**EXERCISE:**
Identify each line in the records below that contains the word "Change", and copy it.

**Plain-text document sources:**
§

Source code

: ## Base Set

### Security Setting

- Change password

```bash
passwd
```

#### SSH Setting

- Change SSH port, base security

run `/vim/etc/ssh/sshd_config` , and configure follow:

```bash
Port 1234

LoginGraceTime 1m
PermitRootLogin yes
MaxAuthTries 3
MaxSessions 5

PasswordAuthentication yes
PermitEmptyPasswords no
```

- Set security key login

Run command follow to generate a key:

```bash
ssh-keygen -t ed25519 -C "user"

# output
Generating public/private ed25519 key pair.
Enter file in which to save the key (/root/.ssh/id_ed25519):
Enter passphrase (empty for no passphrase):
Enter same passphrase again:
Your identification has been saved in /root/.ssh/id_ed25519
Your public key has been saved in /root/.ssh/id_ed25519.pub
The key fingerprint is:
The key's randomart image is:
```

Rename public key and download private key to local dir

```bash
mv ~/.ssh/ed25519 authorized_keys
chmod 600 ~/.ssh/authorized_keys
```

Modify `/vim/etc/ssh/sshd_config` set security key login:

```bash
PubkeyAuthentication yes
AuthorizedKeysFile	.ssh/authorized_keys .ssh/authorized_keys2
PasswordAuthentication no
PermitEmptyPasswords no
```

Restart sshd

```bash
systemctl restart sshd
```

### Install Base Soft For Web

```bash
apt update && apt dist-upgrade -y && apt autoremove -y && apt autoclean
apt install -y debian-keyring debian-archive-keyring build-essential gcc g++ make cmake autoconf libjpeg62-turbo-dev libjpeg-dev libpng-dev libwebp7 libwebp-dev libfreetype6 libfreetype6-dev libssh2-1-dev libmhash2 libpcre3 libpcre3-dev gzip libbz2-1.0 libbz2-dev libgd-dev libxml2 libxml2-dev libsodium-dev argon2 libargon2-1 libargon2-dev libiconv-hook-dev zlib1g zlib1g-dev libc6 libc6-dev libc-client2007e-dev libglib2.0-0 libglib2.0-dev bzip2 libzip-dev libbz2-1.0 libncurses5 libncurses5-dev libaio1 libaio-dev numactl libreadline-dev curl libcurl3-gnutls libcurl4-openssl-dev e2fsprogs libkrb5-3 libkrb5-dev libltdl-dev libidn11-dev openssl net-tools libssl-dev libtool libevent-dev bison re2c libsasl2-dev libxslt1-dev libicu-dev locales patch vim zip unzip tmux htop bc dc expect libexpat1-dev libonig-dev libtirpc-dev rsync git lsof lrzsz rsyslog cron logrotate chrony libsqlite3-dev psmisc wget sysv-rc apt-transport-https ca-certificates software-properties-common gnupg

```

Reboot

§

**RESPONSE TO THE EXERCISE:**
- Change password
- Change SSH port, base security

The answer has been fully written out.